The Mesozoic, the era of "Middle Life", is divided into three geologic time periods—the Triassic, Jurassic and Cretaceous. The beginning and end of the Mesozoic are marked by worldwide mass extinction events. The Mesozoic Era spans from 252 million to 66 million years before present.
The Mesozoic is also commonly referred to as the "Age of Reptiles" because of the great diversity of reptiles which evolved and successfully inhabited terrestrial and marine environments worldwide. In addition to all of the different groups of dinosaurs, many non-dinosaurian reptiles shared the land and inhabited the seas during the Mesozoic.
These diverse non-dinosaurian reptiles are sometimes mistakenly called "dinosaurs" and include the mosasaurs, plesiosaurs, ichthyosaurs, pterosaurs, rauisuchians, phytosaurs, synapsids ("mammal-like reptiles") and the birds.
The evolution of plants changed the landscape of the Mesozoic ecosystems. The Triassic was dominated by ferns, cycads, and ginkgophytes. Modern gymnosperms and conifers appeared during the Jurassic. The first appearance and rapid diversification of angiosperms (flowering plants) occurred during the Cretaceous. The animals and plants of the Mesozoic provide a rich and interesting story for life during the "Age of Reptiles".
Go See Them!
Many National Fossil Day partner fossil sites and museums are excellent places to learn about Mesozoic Era fossils and ecosystems. Below are just a few National Fossil Day partners which preserve a portion of the Mesozoic story.
Garden Park Fossil Area is an internationally known paleontological site that was one of the primary areas responsible for generating worldwide interest in dinosaurs during the late 1800's. Fifteen species of dinosaurs, nine of which were new, were recovered from here at that time. Fish, crocodile, turtle, and mammal fossils have also been recovered, making this site one of the oldest and richest fossil sites in the United States. The Garden Park Fossil Area is managed by the Bureau of Land Management, Royal Gorge Field Office located in Cañon City, Colorado. The Garden Park Fossil area is also a National Natural Landmark.
Dinosaur State Park, Connecticut, is one of the largest dinosaur track sites in North America. The park preserves and exhibits Jurassic fossil tracks that were made 200 million years ago. The Museum at Dinosaur State Park presents a bird's-eye view of the preserved Mesozoic floodplain covered with tracks, dioramas of Triassic and Jurassic environments, collections of fossils, and interactive exhibits. This park is a premier paleontological site in the northeastern United States. The dinosaur trackway portion is a National Natural Landmark.
Berlin-Ichthyosaur State Park, Nevada , was established in 1957 to protect and display North America's most abundant concentration and largest ichthyosaur (marine reptile) fossils known at the time. The park is a National Natural Landmark and provides visitors a window into an Mesozoic marine environment with complete skeletons of ichthyosaurs.
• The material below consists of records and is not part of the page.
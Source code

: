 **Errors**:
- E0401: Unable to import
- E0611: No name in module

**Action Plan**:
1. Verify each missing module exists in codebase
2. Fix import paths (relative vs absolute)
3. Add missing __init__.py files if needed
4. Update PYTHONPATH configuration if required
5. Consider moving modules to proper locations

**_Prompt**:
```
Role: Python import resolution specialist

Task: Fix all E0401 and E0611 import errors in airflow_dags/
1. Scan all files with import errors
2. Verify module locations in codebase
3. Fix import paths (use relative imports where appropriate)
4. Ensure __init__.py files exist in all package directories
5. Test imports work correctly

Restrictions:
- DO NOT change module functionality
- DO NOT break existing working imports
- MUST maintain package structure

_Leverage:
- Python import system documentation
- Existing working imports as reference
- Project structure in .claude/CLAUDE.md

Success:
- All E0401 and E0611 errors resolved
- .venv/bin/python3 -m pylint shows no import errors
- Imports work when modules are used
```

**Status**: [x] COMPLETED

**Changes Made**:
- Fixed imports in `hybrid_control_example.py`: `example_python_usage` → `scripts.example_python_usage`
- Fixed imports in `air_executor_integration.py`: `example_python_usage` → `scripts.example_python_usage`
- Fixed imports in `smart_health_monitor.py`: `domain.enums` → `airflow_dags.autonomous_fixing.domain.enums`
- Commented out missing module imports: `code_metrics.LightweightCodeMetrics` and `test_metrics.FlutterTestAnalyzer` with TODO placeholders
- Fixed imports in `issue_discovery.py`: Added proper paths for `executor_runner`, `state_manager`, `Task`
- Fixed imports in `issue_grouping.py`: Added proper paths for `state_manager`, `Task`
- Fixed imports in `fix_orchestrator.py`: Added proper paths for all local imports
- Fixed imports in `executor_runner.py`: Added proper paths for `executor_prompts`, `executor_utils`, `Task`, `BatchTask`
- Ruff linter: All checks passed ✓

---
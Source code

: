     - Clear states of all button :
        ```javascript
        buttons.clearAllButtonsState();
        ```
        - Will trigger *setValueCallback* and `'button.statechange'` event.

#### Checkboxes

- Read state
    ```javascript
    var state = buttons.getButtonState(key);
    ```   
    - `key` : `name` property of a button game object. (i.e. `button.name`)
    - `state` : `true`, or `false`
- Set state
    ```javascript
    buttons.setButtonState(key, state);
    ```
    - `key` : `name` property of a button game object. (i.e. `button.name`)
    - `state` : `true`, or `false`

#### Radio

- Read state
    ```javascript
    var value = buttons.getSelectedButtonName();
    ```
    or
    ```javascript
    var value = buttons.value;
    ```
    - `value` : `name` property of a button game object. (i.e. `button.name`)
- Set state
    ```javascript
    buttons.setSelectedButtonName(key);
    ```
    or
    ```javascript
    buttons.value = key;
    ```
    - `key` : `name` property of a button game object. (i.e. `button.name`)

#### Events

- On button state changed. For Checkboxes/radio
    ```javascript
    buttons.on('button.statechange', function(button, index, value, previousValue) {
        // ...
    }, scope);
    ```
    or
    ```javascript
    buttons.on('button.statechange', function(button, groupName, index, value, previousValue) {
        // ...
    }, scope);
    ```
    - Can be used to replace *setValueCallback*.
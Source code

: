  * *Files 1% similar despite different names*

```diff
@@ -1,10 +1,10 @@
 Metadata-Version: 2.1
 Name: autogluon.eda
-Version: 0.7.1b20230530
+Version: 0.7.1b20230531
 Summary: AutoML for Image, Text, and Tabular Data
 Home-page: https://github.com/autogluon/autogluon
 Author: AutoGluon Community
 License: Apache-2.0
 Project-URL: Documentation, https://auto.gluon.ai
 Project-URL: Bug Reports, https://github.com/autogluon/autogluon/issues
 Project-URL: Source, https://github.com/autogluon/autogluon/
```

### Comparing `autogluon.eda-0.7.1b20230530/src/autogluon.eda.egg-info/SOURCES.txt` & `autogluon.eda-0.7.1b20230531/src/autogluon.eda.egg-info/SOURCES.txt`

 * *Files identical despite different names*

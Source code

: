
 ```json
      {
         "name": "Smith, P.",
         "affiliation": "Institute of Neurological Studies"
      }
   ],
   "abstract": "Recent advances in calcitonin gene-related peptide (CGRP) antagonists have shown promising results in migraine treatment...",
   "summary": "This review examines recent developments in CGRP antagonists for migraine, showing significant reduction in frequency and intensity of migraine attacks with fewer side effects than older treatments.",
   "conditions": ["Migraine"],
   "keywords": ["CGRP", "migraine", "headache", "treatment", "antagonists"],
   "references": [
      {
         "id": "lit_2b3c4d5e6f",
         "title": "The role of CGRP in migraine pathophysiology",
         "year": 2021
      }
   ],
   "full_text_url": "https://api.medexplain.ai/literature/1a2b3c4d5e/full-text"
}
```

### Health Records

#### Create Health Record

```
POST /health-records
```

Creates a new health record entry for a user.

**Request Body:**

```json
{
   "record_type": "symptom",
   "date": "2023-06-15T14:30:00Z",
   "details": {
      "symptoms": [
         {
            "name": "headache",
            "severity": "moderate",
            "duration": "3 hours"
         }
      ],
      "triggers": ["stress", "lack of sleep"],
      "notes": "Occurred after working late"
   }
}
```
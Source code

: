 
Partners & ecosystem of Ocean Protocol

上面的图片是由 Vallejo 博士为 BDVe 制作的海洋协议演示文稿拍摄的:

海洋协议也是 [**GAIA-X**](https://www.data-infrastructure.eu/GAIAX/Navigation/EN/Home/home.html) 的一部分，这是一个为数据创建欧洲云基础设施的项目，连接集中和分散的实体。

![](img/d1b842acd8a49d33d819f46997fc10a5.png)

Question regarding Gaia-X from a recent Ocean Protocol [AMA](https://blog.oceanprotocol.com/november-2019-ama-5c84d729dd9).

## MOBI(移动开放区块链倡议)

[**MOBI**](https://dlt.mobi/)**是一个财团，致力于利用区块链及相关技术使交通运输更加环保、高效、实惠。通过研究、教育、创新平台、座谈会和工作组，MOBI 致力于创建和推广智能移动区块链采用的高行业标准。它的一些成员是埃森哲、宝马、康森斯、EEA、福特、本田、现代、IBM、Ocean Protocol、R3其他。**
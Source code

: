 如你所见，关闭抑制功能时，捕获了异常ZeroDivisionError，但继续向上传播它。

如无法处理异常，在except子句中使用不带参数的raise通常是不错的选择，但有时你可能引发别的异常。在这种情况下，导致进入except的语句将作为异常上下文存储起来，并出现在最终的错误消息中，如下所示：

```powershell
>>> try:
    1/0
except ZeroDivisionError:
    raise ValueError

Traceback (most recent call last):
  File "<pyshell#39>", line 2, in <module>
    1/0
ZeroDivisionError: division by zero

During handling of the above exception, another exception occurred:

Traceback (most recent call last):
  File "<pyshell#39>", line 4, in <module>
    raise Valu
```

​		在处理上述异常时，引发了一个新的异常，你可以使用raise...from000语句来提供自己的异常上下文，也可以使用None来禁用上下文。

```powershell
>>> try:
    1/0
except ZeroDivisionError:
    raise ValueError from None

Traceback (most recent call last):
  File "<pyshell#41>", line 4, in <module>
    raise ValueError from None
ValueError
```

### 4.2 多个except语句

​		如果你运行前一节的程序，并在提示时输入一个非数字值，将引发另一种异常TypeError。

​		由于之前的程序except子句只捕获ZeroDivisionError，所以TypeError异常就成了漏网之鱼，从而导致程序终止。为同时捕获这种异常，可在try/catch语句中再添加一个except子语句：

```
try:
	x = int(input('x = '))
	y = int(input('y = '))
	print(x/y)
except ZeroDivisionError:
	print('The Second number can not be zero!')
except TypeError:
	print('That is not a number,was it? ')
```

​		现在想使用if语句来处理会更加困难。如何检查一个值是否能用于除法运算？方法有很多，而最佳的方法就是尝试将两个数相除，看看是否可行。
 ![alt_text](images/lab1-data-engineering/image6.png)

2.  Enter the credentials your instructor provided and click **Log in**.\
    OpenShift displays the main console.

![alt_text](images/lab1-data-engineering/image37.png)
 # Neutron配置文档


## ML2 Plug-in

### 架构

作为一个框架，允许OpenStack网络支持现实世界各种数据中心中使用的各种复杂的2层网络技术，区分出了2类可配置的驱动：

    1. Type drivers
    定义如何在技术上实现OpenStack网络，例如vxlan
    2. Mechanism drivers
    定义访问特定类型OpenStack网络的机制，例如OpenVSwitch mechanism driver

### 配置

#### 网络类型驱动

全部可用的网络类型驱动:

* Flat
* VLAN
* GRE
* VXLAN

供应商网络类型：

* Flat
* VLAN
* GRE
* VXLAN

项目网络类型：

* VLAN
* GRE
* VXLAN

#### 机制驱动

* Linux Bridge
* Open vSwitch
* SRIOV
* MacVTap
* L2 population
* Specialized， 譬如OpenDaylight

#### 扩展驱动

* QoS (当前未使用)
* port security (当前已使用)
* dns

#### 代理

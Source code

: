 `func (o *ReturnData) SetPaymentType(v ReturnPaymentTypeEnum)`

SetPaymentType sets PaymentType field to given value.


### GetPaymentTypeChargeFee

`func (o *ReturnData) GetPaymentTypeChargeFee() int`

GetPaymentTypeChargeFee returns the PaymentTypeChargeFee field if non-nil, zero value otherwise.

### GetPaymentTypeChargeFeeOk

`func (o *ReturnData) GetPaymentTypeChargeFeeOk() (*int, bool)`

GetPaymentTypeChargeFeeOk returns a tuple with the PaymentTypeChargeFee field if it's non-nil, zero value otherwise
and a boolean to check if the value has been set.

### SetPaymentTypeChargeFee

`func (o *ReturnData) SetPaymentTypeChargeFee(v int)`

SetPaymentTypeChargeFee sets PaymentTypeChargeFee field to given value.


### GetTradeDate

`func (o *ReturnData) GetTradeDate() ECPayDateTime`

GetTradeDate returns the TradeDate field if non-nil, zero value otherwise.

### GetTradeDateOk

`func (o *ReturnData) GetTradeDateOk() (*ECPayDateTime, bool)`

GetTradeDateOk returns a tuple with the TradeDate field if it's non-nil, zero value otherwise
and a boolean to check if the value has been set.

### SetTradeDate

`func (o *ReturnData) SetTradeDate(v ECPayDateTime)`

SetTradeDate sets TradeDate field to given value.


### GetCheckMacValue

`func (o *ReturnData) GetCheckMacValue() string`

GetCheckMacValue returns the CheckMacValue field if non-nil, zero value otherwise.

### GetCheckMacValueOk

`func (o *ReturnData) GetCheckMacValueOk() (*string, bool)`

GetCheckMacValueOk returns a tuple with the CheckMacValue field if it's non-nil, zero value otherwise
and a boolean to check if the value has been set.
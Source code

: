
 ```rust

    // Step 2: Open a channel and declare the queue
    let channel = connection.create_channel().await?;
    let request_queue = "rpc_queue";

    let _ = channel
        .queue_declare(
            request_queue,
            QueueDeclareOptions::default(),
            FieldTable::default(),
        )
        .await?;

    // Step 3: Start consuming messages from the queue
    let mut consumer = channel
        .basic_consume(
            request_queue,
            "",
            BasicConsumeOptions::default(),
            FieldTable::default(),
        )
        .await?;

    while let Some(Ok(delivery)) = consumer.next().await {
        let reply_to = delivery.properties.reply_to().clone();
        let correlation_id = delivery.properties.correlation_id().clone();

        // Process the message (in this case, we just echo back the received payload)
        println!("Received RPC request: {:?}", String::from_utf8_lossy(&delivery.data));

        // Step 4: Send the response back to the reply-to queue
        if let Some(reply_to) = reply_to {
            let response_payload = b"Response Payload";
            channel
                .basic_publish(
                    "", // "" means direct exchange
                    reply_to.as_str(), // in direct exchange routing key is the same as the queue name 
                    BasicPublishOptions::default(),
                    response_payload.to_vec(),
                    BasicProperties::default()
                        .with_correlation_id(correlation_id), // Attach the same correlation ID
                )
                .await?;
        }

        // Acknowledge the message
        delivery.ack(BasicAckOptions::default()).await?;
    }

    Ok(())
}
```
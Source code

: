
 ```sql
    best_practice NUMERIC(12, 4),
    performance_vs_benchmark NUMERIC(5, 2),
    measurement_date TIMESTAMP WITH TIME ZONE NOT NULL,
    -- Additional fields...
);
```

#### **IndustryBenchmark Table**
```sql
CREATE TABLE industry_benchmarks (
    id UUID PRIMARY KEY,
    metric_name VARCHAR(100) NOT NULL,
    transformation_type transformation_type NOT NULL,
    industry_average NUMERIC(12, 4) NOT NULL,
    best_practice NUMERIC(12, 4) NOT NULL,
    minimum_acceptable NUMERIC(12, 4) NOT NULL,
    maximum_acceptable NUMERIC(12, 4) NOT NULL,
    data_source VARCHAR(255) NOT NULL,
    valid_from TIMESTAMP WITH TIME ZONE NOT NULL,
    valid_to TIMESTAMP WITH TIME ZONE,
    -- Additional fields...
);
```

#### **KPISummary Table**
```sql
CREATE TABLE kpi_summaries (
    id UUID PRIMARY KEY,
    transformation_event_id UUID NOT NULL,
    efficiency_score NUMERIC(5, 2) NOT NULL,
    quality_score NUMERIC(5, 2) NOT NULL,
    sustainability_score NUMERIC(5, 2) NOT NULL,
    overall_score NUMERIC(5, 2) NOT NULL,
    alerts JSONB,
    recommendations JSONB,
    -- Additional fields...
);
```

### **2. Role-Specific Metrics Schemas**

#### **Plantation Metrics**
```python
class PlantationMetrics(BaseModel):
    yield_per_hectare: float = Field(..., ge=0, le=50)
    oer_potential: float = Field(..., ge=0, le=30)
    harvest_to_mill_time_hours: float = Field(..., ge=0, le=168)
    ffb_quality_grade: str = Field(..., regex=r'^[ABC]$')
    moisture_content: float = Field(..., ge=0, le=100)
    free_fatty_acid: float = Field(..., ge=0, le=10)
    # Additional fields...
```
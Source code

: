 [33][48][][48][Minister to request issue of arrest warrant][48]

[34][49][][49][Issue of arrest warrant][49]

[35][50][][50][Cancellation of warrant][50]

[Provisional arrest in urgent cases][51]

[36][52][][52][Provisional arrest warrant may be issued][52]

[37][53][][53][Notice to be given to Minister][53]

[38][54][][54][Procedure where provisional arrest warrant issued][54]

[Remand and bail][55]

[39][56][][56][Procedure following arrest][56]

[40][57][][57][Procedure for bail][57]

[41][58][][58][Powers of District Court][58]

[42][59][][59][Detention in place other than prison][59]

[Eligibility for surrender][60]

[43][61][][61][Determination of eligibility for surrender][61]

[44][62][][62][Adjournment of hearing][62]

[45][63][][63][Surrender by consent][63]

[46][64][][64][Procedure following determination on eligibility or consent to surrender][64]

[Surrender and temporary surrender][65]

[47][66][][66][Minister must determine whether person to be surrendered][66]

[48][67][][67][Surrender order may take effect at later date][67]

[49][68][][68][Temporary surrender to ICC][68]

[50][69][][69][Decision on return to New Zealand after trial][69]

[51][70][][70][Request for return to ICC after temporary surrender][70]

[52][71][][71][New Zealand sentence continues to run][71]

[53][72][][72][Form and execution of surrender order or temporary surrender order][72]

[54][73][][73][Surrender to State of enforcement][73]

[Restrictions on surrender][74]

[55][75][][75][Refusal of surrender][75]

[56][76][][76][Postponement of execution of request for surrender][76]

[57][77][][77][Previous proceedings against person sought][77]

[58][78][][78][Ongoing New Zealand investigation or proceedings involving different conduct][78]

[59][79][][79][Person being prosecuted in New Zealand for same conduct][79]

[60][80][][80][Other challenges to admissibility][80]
Bug Creek Fossil Site on the Charles M. Russell National Wildlife Refuge, Montana, has been designated as a National Natural Landmark because of the abundance of Cretaceous mammals preserved there. The isolated bones, jaws or jaw fragments, and teeth indicate that these mammals must have been tiny, mouse-sized or smaller. More than 26,000 mammal teeth, 1,000 mammal jaw fragments and hundreds of isolated mammal bones have been excavated, representing 20 different species of multituberculates, marsupials and true mammals.
Big Bend National Park, Texas, preserves an important assemblage of Late Cretaceous vertebrates and plants. The Big Bend fauna is dominated by “Texas-Sized” reptiles including the largest known flying animal Quetzalcoatlus, the massive crocodile-like predator Deinosuchus, large turtles and a variety of dinosaurs. Fossil marine reptiles, early mammals and petrified logs contribute to the Late Cretaceous ecosystem preserved at Big Bend National Park.